* Raw data *
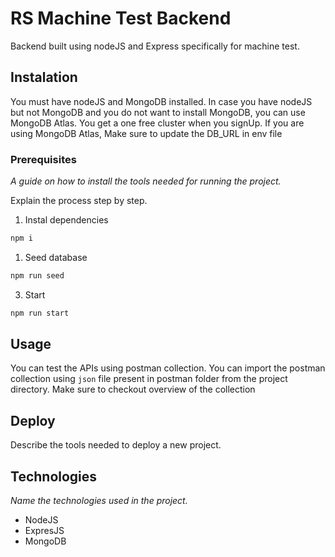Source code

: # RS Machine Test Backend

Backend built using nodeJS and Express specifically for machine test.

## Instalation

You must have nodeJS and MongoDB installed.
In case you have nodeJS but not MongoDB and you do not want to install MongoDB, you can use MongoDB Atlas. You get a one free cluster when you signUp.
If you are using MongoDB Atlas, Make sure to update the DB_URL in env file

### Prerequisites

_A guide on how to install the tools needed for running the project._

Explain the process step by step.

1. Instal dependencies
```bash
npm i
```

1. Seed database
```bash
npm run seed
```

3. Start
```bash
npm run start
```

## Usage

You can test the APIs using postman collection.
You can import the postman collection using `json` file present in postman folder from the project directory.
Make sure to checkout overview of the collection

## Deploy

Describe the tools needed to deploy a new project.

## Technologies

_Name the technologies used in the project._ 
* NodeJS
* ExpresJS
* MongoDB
...
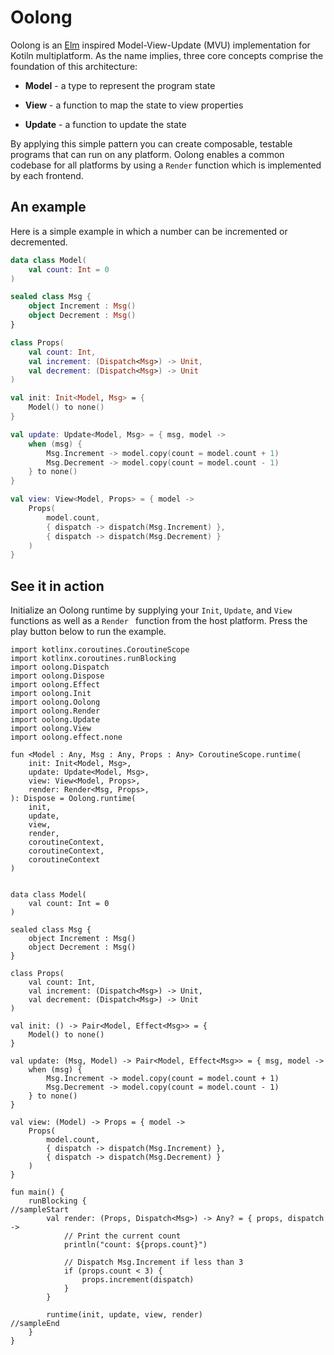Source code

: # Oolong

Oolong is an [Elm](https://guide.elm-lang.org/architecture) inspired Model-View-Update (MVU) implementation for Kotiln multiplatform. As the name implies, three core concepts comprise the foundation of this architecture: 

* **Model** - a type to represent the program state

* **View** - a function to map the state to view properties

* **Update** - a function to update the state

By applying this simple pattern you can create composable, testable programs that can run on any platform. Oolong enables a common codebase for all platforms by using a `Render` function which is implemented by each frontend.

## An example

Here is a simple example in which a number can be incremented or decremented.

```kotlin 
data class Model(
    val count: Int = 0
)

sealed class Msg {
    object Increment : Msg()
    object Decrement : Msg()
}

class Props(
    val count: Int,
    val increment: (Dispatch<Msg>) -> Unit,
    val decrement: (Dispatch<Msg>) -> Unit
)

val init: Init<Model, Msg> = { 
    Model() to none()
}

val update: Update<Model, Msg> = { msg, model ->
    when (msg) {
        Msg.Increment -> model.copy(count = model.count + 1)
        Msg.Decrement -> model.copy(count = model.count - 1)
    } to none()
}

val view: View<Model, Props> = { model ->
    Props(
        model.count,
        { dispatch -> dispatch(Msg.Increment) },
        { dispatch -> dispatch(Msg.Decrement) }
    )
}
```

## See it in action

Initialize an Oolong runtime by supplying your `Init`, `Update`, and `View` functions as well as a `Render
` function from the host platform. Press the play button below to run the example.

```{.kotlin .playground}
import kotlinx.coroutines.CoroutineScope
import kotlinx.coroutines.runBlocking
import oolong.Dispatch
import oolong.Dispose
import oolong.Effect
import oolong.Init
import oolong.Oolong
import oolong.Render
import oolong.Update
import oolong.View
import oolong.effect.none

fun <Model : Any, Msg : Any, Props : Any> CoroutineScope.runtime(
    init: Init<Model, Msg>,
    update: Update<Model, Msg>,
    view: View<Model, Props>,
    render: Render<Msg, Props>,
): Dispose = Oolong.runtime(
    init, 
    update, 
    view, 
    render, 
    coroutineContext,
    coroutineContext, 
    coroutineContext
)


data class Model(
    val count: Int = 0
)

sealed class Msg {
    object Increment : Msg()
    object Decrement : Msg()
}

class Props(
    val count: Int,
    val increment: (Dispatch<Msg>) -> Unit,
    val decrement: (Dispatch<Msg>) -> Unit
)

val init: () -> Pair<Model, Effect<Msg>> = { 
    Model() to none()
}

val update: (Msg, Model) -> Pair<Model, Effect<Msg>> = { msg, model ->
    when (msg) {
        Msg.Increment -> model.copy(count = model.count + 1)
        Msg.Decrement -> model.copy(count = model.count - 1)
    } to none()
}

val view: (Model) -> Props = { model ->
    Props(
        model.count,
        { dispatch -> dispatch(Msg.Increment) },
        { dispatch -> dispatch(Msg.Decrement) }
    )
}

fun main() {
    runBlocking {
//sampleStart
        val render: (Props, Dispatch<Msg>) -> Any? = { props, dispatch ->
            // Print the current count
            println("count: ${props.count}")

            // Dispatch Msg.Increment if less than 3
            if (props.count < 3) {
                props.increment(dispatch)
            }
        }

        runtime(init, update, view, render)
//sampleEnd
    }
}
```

* About this exercise *
What lines in the material include the string "kotlinx"? Pull each one out.

* Answer to the exercise *
import kotlinx.coroutines.CoroutineScope
import kotlinx.coroutines.runBlocking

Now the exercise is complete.